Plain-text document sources
○ ○ ○ ○

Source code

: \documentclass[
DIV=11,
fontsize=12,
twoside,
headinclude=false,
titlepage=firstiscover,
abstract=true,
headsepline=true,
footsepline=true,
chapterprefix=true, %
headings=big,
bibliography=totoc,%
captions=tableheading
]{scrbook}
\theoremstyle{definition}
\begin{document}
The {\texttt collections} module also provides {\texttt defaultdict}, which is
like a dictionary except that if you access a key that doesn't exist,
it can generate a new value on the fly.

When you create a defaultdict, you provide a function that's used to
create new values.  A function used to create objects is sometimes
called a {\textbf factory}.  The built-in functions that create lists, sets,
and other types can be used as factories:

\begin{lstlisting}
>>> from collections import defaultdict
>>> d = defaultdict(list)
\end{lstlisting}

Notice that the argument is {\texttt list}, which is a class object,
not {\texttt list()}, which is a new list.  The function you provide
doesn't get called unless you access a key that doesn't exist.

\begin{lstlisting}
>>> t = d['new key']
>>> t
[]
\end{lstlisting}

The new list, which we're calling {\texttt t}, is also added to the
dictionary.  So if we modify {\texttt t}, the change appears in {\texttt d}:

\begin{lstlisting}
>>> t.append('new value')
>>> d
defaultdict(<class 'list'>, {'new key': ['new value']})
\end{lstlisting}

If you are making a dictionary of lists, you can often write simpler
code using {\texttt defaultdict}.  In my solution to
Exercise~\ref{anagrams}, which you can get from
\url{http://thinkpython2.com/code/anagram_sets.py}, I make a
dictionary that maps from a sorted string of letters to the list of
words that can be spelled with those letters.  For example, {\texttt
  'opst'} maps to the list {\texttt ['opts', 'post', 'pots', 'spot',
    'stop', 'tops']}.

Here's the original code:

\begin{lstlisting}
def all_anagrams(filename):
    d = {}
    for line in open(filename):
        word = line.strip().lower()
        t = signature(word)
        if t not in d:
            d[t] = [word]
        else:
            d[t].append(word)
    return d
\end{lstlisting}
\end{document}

○ ○ ○ ○

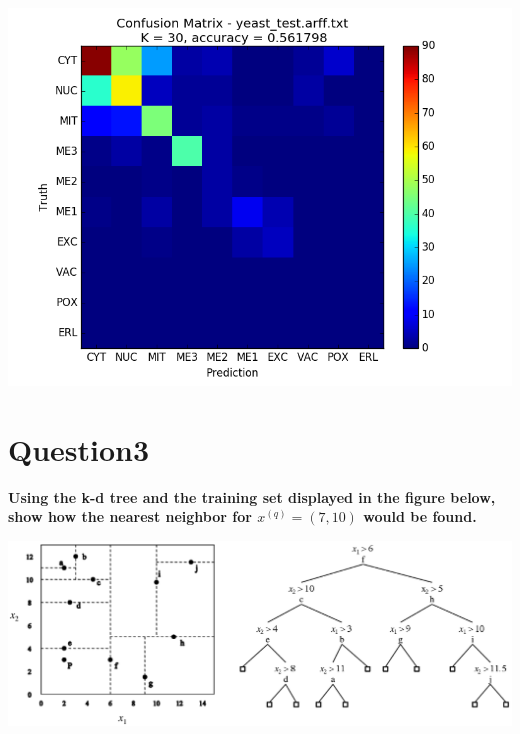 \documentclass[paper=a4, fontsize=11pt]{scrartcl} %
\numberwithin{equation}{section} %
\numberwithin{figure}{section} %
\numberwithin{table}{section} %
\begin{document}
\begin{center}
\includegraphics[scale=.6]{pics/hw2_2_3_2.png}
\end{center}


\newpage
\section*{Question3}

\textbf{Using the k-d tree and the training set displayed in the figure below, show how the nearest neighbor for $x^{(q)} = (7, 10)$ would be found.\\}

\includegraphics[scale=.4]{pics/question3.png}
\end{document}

○ ○ ○ ○

The entries above hold a line with "Source code" and a later line with "like a dictionary". Write out exactly those lines and all lines between, nothing more.

Result of the exercise -
Source code

: \documentclass[
DIV=11,
fontsize=12,
twoside,
headinclude=false,
titlepage=firstiscover,
abstract=true,
headsepline=true,
footsepline=true,
chapterprefix=true, %
headings=big,
bibliography=totoc,%
captions=tableheading
]{scrbook}
\theoremstyle{definition}
\begin{document}
The {\texttt collections} module also provides {\texttt defaultdict}, which is
like a dictionary except that if you access a key that doesn't exist,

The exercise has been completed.